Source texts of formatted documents

*** Block opens ***

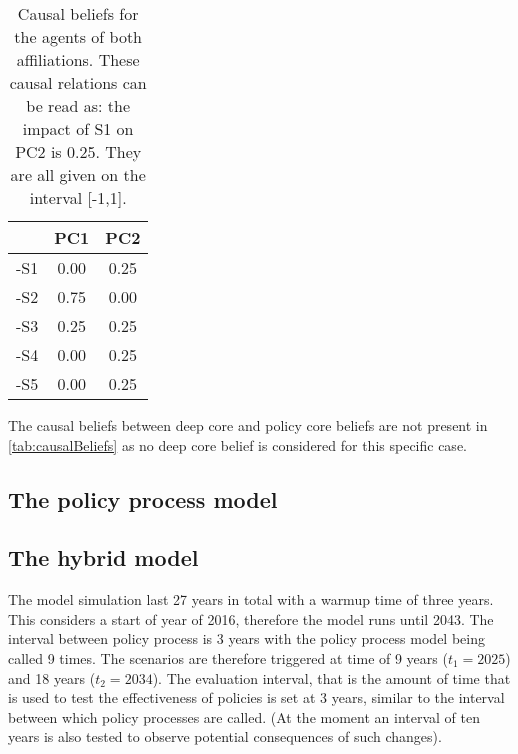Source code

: \documentclass[12pt]{article}
\begin{document}

\begin{table}
\begin{center}
\begin{tabular}{ |c|c|c|}
 \hline
 	& PC1	& PC2		\\ \hline \hline
-S1 	& 0.00	& 0.25		\\ \hline
-S2 	& 0.75	& 0.00		\\ \hline
-S3 	& 0.25	& 0.25		\\ \hline
-S4 	& 0.00	& 0.25		\\ \hline
-S5 	& 0.00	& 0.25		\\ 
 \hline
\end{tabular}
\end{center}
\caption{Causal beliefs for the agents of both affiliations. These causal relations can be read as: the impact of S1 on PC2 is 0.25. They are all given on the interval [-1,1].}
\label{tab:causalBeliefs}
\end{table}

The causal beliefs between deep core and policy core beliefs are not present in \autoref{tab:causalBeliefs} as no deep core belief is considered for this specific case.


\subsection{The policy process model}




\subsection{The hybrid model}

The model simulation last 27 years in total with a warmup time of three years. This considers a start of year of 2016, therefore the model runs until 2043. The interval between policy process is 3 years with the policy process model being called 9 times. The scenarios are therefore triggered at time of 9 years ($t_1 = 2025$) and 18 years ($t_2 = 2034$). The evaluation interval, that is the amount of time that is used to test the effectiveness of policies is set at 3 years, similar to the interval between which policy processes are called. (At the moment an interval of ten years is also tested to observe potential consequences of such changes).
\end{document}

*** Block closes ***

== TASK GOAL ==
Copy the entries precisely, images excluded.

== RESULT ==
Source code

: \documentclass[12pt]{article}
\begin{document}

\begin{table}
\begin{center}
\begin{tabular}{ |c|c|c|}
 \hline
 	& PC1	& PC2		\\ \hline \hline
-S1 	& 0.00	& 0.25		\\ \hline
-S2 	& 0.75	& 0.00		\\ \hline
-S3 	& 0.25	& 0.25		\\ \hline
-S4 	& 0.00	& 0.25		\\ \hline
-S5 	& 0.00	& 0.25		\\ 
 \hline
\end{tabular}
\end{center}
\caption{Causal beliefs for the agents of both affiliations. These causal relations can be read as: the impact of S1 on PC2 is 0.25. They are all given on the interval [-1,1].}
\label{tab:causalBeliefs}
\end{table}

The causal beliefs between deep core and policy core beliefs are not present in \autoref{tab:causalBeliefs} as no deep core belief is considered for this specific case.


\subsection{The policy process model}




\subsection{The hybrid model}

The model simulation last 27 years in total with a warmup time of three years. This considers a start of year of 2016, therefore the model runs until 2043. The interval between policy process is 3 years with the policy process model being called 9 times. The scenarios are therefore triggered at time of 9 years ($t_1 = 2025$) and 18 years ($t_2 = 2034$). The evaluation interval, that is the amount of time that is used to test the effectiveness of policies is set at 3 years, similar to the interval between which policy processes are called. (At the moment an interval of ten years is also tested to observe potential consequences of such changes).
\end{document}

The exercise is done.